→ **Aim of the exercise**
Up to and including the line that holds "datos que tengas.", copy every line of the records below exactly, starting at the first; leave pictures out.

****************************************

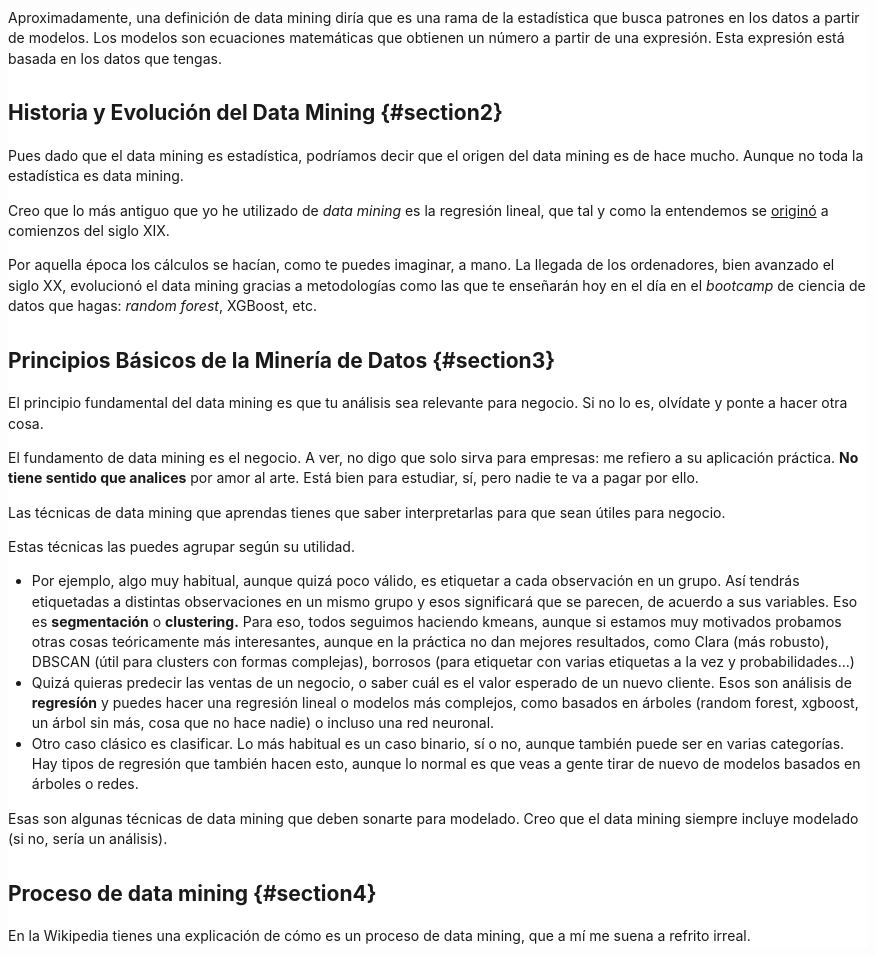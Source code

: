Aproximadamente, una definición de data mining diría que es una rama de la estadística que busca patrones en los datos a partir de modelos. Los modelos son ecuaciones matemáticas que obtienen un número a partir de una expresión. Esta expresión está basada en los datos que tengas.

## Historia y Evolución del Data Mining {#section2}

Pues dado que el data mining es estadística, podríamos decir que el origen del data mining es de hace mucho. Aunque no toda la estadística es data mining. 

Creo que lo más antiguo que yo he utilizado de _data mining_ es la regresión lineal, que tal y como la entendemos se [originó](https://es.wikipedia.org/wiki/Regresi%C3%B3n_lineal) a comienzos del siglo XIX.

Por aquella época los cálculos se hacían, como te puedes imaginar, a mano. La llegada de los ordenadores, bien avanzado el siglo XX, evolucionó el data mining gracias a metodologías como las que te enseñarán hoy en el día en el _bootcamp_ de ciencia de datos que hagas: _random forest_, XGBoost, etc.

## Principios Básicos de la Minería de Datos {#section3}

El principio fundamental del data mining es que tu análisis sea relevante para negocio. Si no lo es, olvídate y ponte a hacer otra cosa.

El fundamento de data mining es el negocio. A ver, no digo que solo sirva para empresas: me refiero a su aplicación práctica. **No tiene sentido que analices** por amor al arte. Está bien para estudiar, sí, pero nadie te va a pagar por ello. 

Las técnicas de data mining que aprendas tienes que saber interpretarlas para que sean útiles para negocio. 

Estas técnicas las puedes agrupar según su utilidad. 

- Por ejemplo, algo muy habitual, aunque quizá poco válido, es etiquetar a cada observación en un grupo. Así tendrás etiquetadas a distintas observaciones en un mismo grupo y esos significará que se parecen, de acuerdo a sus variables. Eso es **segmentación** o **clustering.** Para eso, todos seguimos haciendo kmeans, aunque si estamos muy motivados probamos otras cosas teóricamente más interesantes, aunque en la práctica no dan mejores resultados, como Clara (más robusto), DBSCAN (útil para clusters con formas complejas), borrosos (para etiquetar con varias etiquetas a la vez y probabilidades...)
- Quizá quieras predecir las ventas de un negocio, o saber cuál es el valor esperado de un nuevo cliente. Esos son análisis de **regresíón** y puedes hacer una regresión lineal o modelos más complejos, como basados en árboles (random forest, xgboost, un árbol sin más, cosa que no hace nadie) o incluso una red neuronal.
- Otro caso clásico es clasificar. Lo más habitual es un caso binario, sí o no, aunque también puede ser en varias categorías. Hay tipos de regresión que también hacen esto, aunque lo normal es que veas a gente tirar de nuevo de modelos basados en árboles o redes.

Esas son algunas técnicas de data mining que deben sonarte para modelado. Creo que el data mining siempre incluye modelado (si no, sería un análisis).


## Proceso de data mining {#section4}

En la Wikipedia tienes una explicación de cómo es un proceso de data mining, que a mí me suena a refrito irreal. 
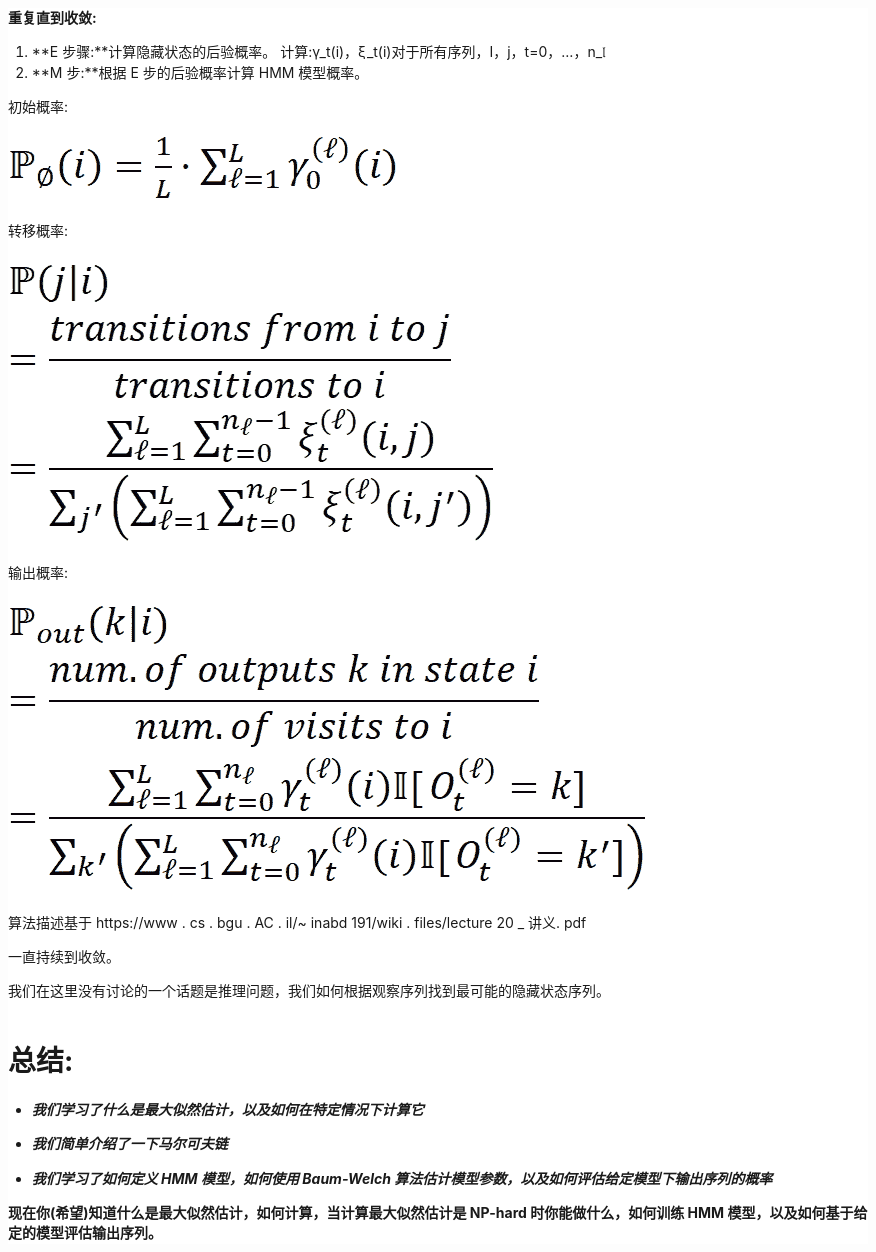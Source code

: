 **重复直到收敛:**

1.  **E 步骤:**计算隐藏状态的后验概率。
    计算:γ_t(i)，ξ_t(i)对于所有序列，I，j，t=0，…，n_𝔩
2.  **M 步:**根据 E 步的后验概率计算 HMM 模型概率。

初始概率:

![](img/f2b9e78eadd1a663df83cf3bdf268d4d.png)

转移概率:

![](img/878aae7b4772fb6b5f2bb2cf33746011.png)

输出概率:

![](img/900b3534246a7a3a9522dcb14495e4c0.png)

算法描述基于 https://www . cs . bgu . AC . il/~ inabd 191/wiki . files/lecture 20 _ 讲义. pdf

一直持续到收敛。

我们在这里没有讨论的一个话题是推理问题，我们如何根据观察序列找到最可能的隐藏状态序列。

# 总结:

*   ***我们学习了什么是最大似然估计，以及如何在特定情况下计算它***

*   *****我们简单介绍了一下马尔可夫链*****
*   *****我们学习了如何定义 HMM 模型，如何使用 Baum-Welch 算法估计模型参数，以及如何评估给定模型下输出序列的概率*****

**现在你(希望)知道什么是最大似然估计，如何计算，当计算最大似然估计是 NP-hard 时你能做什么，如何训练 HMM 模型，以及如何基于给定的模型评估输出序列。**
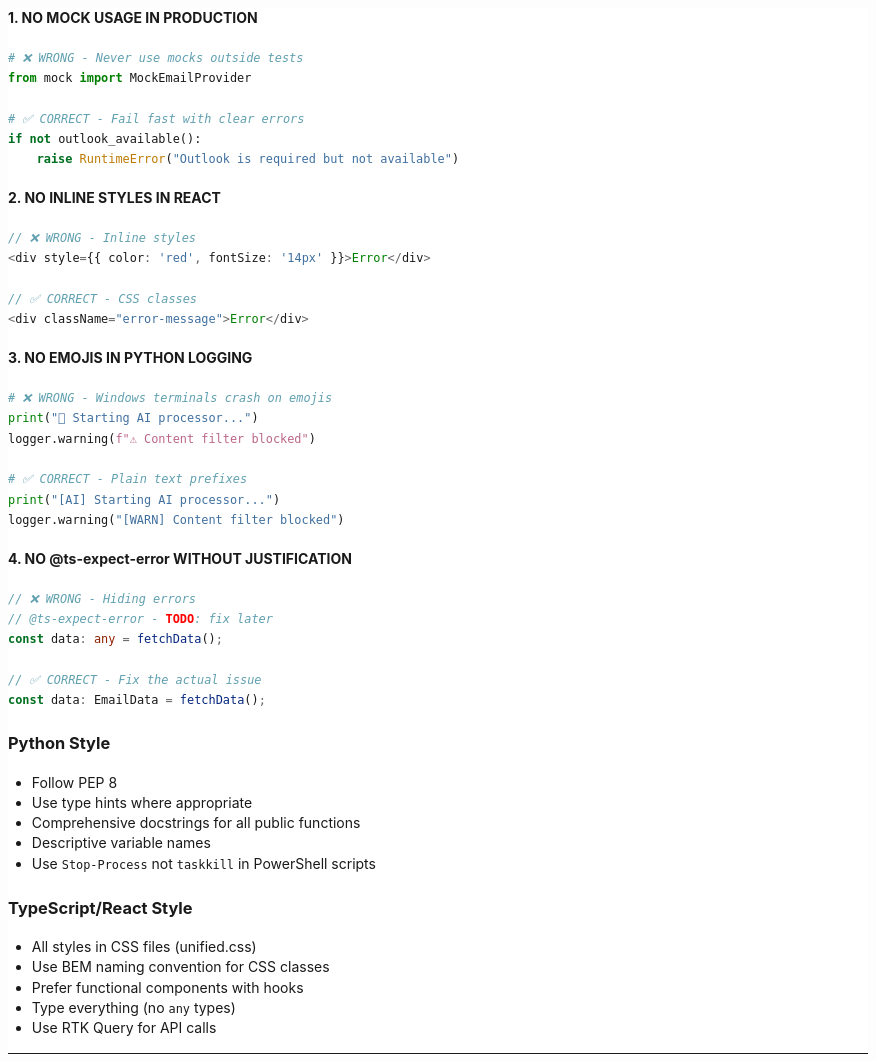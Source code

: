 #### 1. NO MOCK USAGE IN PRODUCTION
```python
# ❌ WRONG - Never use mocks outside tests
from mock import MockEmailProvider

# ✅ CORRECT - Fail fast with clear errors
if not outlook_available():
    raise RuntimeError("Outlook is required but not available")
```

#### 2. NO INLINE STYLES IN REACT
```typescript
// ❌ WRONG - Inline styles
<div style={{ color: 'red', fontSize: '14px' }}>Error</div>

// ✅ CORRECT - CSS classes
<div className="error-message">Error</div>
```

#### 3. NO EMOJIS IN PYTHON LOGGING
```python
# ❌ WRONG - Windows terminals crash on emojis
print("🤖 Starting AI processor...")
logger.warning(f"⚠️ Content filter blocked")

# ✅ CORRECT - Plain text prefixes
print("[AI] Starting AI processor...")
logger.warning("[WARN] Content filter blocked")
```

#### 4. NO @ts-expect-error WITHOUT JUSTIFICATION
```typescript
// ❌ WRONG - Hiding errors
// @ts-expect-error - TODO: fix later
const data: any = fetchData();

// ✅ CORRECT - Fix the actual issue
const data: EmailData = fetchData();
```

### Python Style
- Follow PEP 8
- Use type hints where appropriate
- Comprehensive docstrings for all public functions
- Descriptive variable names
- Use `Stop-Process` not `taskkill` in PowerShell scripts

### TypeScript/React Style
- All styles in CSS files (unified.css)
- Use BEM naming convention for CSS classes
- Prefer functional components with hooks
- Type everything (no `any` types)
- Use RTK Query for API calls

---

****************************************

→ **Solution for this task**
Source code

:Aproximadamente, una definición de data mining diría que es una rama de la estadística que busca patrones en los datos a partir de modelos. Los modelos son ecuaciones matemáticas que obtienen un número a partir de una expresión. Esta expresión está basada en los datos que tengas.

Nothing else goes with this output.